Well, friends, here we are: six years of querying.

Three weeks ago I was in New York City with my husband. We went on a bike tour of Central Park, and I have asthma, so that’s already a bit of a challenge. But when you add in a cold, plus the fact that my bike was faulty and wouldn’t go into first gear and I was pedaling uphill, it nearly resulted in me giving up–which is how I sometimes feel about this publishing journey. But then one of my writing friends will step in with encouraging words about my latest manuscript and I’ll have hope again, just like when my husband switched bikes with me and I could finally make it up those tortuous hills. At least they paid off with some amazing views.

Full disclosure: I let him take this picture while I wiped out on the grass.

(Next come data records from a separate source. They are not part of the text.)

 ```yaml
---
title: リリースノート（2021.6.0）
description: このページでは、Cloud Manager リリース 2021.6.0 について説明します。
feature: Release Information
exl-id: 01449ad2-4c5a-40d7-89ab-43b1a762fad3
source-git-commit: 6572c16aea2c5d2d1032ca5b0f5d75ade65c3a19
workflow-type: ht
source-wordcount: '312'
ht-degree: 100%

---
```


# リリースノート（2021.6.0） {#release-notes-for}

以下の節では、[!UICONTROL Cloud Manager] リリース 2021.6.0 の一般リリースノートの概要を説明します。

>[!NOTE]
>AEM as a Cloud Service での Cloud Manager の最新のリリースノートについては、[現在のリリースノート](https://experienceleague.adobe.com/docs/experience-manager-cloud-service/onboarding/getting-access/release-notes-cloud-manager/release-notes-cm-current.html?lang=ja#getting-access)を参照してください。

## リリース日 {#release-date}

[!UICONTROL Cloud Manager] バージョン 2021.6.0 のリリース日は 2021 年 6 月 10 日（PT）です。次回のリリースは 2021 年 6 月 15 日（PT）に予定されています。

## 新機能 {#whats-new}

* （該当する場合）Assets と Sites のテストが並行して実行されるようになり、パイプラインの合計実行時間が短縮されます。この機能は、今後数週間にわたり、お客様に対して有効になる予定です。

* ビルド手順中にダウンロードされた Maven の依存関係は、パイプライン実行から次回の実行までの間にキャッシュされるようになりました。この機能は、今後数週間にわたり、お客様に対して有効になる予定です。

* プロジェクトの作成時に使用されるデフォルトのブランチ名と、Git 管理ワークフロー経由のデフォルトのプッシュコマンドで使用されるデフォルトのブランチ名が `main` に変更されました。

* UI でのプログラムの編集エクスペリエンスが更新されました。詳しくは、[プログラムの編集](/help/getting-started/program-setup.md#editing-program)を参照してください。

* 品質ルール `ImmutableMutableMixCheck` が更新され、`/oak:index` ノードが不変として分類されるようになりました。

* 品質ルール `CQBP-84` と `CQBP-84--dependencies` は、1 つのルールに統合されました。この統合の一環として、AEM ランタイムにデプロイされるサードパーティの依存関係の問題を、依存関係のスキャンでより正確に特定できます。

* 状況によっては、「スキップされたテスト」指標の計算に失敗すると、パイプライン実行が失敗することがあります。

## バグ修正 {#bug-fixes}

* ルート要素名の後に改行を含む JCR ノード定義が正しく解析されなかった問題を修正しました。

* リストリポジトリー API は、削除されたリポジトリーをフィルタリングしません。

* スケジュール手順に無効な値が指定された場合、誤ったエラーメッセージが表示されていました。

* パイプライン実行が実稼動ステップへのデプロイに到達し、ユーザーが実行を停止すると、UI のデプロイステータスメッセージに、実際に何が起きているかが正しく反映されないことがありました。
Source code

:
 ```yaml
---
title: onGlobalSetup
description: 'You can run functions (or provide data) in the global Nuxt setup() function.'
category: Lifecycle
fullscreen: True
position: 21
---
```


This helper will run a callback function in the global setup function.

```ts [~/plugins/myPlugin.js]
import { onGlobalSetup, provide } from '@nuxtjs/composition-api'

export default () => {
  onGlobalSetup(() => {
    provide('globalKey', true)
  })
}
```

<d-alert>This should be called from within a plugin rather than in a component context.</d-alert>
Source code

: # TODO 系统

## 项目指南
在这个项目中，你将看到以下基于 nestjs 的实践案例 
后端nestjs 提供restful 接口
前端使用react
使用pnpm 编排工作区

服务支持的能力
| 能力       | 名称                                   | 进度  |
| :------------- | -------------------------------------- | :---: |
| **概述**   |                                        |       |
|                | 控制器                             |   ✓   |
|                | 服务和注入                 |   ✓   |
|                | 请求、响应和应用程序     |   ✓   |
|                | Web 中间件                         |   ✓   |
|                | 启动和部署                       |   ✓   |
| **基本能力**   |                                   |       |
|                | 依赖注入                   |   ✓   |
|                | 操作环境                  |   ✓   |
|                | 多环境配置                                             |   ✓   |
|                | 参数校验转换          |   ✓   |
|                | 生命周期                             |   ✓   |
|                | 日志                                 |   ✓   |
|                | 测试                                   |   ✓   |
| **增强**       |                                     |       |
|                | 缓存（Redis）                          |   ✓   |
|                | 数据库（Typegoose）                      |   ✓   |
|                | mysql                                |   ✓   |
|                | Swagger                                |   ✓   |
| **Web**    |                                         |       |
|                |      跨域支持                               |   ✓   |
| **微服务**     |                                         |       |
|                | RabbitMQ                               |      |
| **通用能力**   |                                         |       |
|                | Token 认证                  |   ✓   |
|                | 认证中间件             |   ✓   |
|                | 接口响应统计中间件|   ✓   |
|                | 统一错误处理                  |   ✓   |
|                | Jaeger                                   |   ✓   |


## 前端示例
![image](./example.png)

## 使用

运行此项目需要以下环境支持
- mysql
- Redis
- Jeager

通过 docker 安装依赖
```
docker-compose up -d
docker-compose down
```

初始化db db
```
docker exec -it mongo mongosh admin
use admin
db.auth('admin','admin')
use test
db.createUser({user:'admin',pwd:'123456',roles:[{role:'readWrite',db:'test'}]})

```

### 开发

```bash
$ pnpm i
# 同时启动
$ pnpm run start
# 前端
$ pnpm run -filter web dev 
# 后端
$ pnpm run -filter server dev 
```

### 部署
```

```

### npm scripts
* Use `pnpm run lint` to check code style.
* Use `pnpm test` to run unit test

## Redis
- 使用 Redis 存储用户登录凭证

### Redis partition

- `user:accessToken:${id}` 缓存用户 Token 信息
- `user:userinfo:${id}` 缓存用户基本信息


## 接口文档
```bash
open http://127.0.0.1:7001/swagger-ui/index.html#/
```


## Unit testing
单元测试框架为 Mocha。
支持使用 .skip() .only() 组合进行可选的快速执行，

But back to the writing … I do have a few new lessons to impart from this sixth year of querying, but as usual, if you’d like to refer to what I’ve posted in the previous years, here they are: what I learned in one, two, three, four, and five years of querying. Because I do try to only include new points every year :).

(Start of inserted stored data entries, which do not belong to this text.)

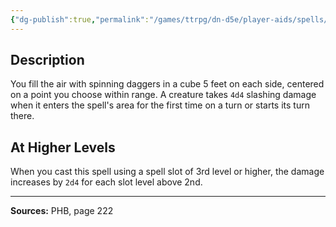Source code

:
```yaml
---
{"dg-publish":true,"permalink":"/games/ttrpg/dn-d5e/player-aids/spells/level-2/cloud-of-daggers/","tags":["ttrpg/dnd/5e","verbal","somatic","material","concentration","spell"],"noteIcon":""}
---
```



## Description
You fill the air with spinning daggers in a cube 5 feet on each side, centered on a point you choose within range.
A creature takes `4d4` slashing damage when it enters the spell's area for the first time on a turn or starts its turn there.

## At Higher Levels
When you cast this spell using a spell slot of 3rd level or higher, the damage increases by `2d4` for each slot level above 2nd.

---

**Sources:** PHB, page 222
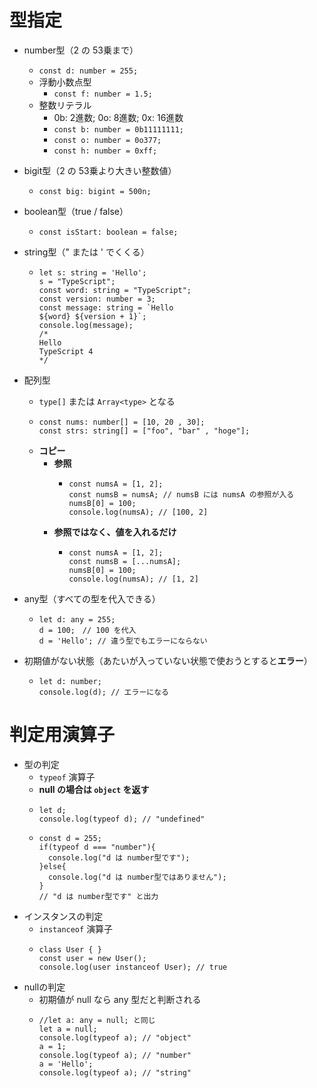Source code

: # 型指定
- number型（2 の 53乗まで）
  - `const d: number = 255;`
  - 浮動小数点型
    - `const f: number = 1.5;`
  - 整数リテラル
    - 0b: 2進数; 0o: 8進数; 0x: 16進数
    - `const b: number = 0b11111111;`
    - `const o: number = 0o377;`
    - `const h: number = 0xff;`
- bigit型（2 の 53乗より大きい整数値）
  - `const big: bigint = 500n;`
- boolean型（true / false）
  - `const isStart: boolean = false;`
- string型（" または ' でくくる）
  - ```
    let s: string = 'Hello';
    s = "TypeScript";
    const word: string = "TypeScript";
    const version: number = 3;
    const message: string = `Hello
    ${word} ${version + 1}`;
    console.log(message);
    /*
    Hello
    TypeScript 4
    */
    ```
- 配列型
  - `type[]` または `Array<type>` となる
  - ```
    const nums: number[] = [10, 20 , 30];
    const strs: string[] = ["foo", "bar" , "hoge"];
    ```
  - **コピー**
    - **参照**
      - ```
        const numsA = [1, 2];
        const numsB = numsA; // numsB には numsA の参照が入る
        numsB[0] = 100;
        console.log(numsA); // [100, 2]
        ```
    - **参照ではなく、値を入れるだけ**
      - ```
        const numsA = [1, 2];
        const numsB = [...numsA]; 
        numsB[0] = 100;
        console.log(numsA); // [1, 2]
        ```

- any型（すべての型を代入できる）
  - ```
    let d: any = 255;
    d = 100;　// 100 を代入
    d = 'Hello'; // 違う型でもエラーにならない
    ```
- 初期値がない状態（あたいが入っていない状態で使おうとすると**エラー**）
  - ```
    let d: number;
    console.log(d); // エラーになる
    ```

# 判定用演算子
- 型の判定
  - `typeof` 演算子
  - **null の場合は `object` を返す**
  - ```
    let d;
    console.log(typeof d); // "undefined"
    ```
  - ```
    const d = 255;
    if(typeof d === "number"){
      console.log("d は number型です");
    }else{
      console.log("d は number型ではありません");
    }
    // "d は number型です" と出力
    ```
- インスタンスの判定
  - `instanceof` 演算子
  - ```
    class User { }
    const user = new User();
    console.log(user instanceof User); // true
    ```
- nullの判定
  - 初期値が null なら any 型だと判断される
  - ```
    //let a: any = null; と同じ
    let a = null;
    console.log(typeof a); // "object"
    a = 1;
    console.log(typeof a); // "number"
    a = 'Hello';
    console.log(typeof a); // "string"
    ```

It gets harder and harder to talk about your writing with non-writers. It wasn’t so bad when I was just starting out. I was so excited to be writing, and I still love that I have the opportunity to write every day. Not everyone is so blessed. But after seven years of doing it full-time, there’s this question I get that makes me crazy. I know other unpublished writers hear it too.

“Are you still writing?”

And I just want to shout “Yes! Stop asking!” I know that with every manuscript my writing improves and I get that much closer to my ultimate goal of publication, but these well-meaning friends don’t understand and assume that because they haven’t seen a physical book with my name on it I must be doing something else now.

I also struggle with questions from non-writers about how my writing is going. So often I see this look in their eyes that is very close to pity. Like I’m running in this hamster wheel of writing another manuscript, sending it out, and getting rejected again. I feel a bit judged, like they probably think I’m never going to get there. I do have a select few non-writer friends who have taken the time to understand the process and really do get it. I’m very grateful for them.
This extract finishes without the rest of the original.